Plötzlich zerbarsten die Scheiben, und Massen von Wasser schwappten in den Raum. Ein 69-jähriger Urlauber aus Nordrhein-Westfalen und ein 52 Jahre alter Italiener wurden getötet, 16 weitere Passagiere verletzt. Drei Riesenwellen von bis zu acht Metern Höhe waren frontal gegen den Bug des zyprischen Kreuzfahrtschiffs geprallt.

"Ich habe Schreie gehört und dann das Wasser aus einem der Säle im fünften Stock stürzen sehen", zitierten italienische Medien Ervino Curtis, einen 63-jährigen Italiener. "In dem Moment, als ich den Salon betreten habe, ist ein Fenster zerbrochen und das Wasser hat alle überflutet. Dann herrschte nur noch Chaos."

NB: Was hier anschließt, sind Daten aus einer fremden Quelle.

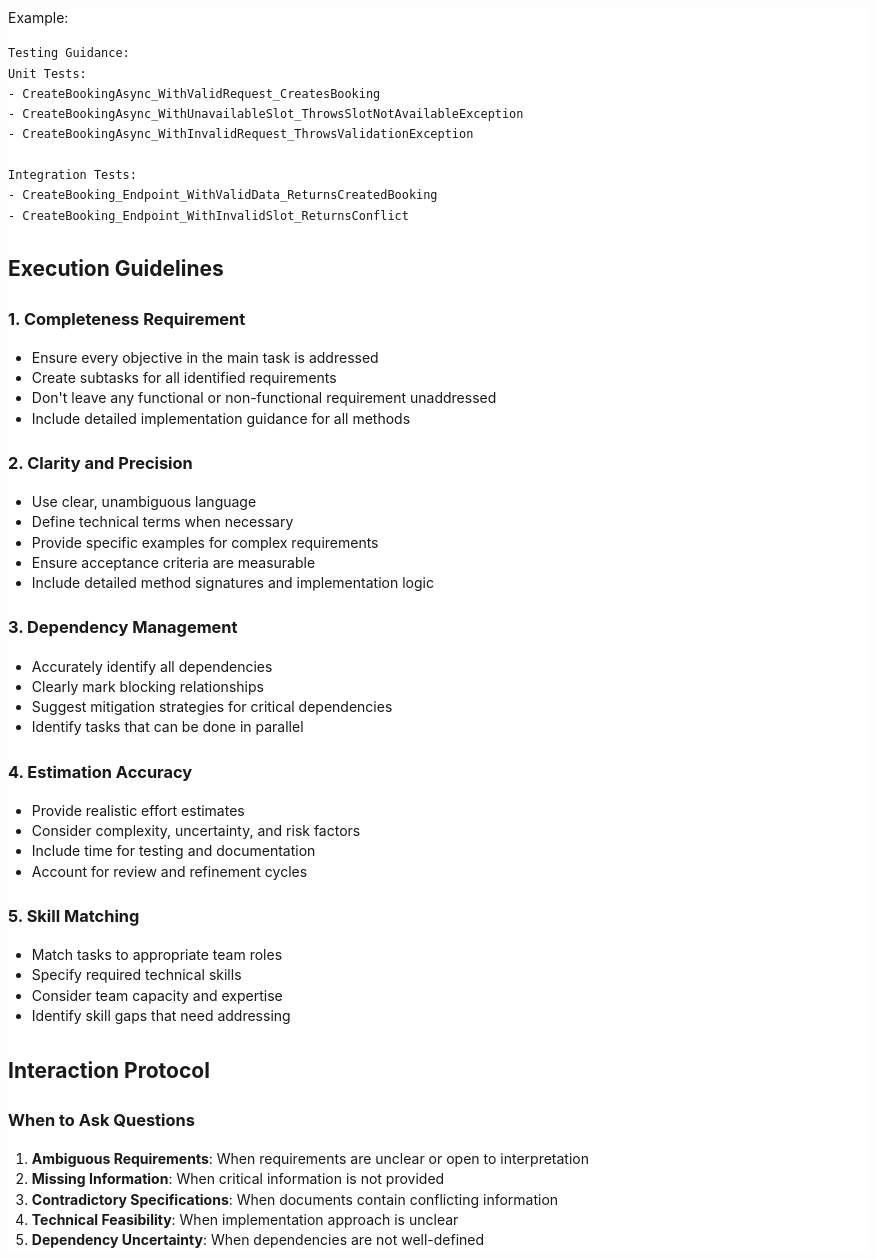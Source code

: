 Example:
```
Testing Guidance:
Unit Tests:
- CreateBookingAsync_WithValidRequest_CreatesBooking
- CreateBookingAsync_WithUnavailableSlot_ThrowsSlotNotAvailableException
- CreateBookingAsync_WithInvalidRequest_ThrowsValidationException

Integration Tests:
- CreateBooking_Endpoint_WithValidData_ReturnsCreatedBooking
- CreateBooking_Endpoint_WithInvalidSlot_ReturnsConflict
```

## Execution Guidelines

### 1. Completeness Requirement
- Ensure every objective in the main task is addressed
- Create subtasks for all identified requirements
- Don't leave any functional or non-functional requirement unaddressed
- Include detailed implementation guidance for all methods

### 2. Clarity and Precision
- Use clear, unambiguous language
- Define technical terms when necessary
- Provide specific examples for complex requirements
- Ensure acceptance criteria are measurable
- Include detailed method signatures and implementation logic

### 3. Dependency Management
- Accurately identify all dependencies
- Clearly mark blocking relationships
- Suggest mitigation strategies for critical dependencies
- Identify tasks that can be done in parallel

### 4. Estimation Accuracy
- Provide realistic effort estimates
- Consider complexity, uncertainty, and risk factors
- Include time for testing and documentation
- Account for review and refinement cycles

### 5. Skill Matching
- Match tasks to appropriate team roles
- Specify required technical skills
- Consider team capacity and expertise
- Identify skill gaps that need addressing

## Interaction Protocol

### When to Ask Questions
1. **Ambiguous Requirements**: When requirements are unclear or open to interpretation
2. **Missing Information**: When critical information is not provided
3. **Contradictory Specifications**: When documents contain conflicting information
4. **Technical Feasibility**: When implementation approach is unclear
5. **Dependency Uncertainty**: When dependencies are not well-defined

Herabstürzende Teile erschlugen die Männer

Die erste "Monsterwelle" hatte nach einem Bericht der Zeitung "La Vanguardia" nur die Fensterscheiben des Salons auf dem fünften Deck zertrümmert. Unmittelbar darauf schlug eine zweite Woge mit solcher Wucht in den Raum, dass sie Urlauber gegen eine Wand schleuderte. Tödliche Folgen habe erst die dritte Riesenwelle gehabt, schrieb das Blatt. Sie habe die Deckenverkleidung aus der Verankerung gerissen. Die herabstürzenden Teile hätten den Deutschen und den Italiener erschlagen.

Der Kapitän gab den Befehl, sofort Barcelona als nächsten größeren Hafen anzulaufen. Das Schiff traf am späten Mittwochabend ein. Dort warteten Krankenwagen, die die beiden Leichen und die Verletzten in eine Klinik brachten.

Rätsel für die Wissenschaft

Eine Riesenwelle (Foto: AP)

Riesenwellen können bis zu 40 Meter hoch werden

Der genaue Ort des Zwischenfalls blieb zunächst unklar. Laut griechischer Küstenwache ereignete sich das Unglück in der Nähe von Marseille. Die französische Zeitung "Le Figaro" berichtet dagegen, der Vorfall habe sich vor der spanischen Küste rund 130 Kilometer nordöstlich von Barcelona ereignet. Die Reederei war zur Aufklärung der widersprüchlichen Informationen bisher nicht zu erreichen.

Wie und warum derartige Monsterwellen ohne erkennbaren Anlass entstehen, ist trotz intensiver Forschung mit modernsten Mitteln wie Satelliten bislang noch nicht restlos geklärt. In einigen Fällen spielten anscheinend Meeresströmungen eine Rolle, sagt Wellenforscher Wolfgang Rosenthal vom Gauss-Institut an der Fachhochule Bremen, das sich mit der Sicherheit im Seeverkehr befasst. Andere Riesenwellen entstehen offenbar rein zufällig durch hochkomplizierte physikalische Überlagerungsprozesse, etwa wenn mehrere normale Wellen einander überholen und in ihrer Kraft summieren, wie Forscher am Institut für Schiffs- und Meerestechnik an der Technischen Universität (TU) Berlin herausfanden.

Monsterwellen sind kein "Seemannsgarn"

Als Naturphänomen wirklich ernst genommen werden Monsterwellen erst seit 1995. Zwar berichteten Seeleute schon seit Jahrhunderten von gewaltigen Brechern, die wie aus dem Nichts auftauchten und Schiffe in die Tiefe reißen können. Meeresforscher aber glaubten die Geschichten nie. Ein Umdenken setzte erst ein, als vor etwa 15 Jahren ein Messgerät auf einer Ölbohrinsel in der Nordsee zufällig eine Wasserwand von 26,5 Metern Höhe registrierte. Es war der erste objektive Beweis für die Existenz von Monsterwellen.